Input data section start

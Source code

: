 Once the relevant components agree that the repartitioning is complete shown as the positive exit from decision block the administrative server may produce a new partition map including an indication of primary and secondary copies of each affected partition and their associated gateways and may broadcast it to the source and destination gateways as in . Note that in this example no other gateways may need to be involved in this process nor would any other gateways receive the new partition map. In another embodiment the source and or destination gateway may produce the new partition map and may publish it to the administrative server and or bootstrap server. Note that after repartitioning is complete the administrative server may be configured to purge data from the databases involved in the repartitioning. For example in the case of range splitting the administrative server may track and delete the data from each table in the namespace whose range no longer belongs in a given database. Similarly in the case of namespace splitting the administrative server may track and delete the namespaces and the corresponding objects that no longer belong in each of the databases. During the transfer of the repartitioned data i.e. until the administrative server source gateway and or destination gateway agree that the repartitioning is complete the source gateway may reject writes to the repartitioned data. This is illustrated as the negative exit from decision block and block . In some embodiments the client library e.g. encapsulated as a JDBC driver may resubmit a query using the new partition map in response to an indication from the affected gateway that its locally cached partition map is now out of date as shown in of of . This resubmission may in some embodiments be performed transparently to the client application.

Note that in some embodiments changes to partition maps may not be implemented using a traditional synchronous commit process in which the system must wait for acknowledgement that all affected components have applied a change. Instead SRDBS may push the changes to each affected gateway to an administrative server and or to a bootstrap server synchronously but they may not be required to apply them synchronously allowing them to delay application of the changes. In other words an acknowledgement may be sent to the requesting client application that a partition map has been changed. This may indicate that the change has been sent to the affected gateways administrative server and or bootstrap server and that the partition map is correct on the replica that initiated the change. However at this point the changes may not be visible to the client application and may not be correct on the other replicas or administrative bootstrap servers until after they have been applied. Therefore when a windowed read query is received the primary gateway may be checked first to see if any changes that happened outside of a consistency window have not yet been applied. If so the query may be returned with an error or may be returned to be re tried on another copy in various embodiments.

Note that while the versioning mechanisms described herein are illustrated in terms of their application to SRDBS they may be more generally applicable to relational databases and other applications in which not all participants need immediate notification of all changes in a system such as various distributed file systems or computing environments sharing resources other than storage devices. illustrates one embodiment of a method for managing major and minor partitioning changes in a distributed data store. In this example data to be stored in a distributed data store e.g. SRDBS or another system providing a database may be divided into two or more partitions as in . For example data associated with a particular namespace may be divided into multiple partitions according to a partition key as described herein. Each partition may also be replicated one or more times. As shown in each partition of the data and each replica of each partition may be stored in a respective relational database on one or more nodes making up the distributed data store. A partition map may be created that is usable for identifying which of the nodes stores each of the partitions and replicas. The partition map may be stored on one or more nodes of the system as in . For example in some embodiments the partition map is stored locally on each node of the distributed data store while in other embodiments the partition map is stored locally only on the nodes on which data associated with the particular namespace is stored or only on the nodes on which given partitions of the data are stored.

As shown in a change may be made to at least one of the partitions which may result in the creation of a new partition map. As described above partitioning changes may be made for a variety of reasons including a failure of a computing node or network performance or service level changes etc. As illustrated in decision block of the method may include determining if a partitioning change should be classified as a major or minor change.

Input data section end

* **Task statement**:
Report how many lines above contain the string "described". Please write the number only.

* **Output for this task**:
2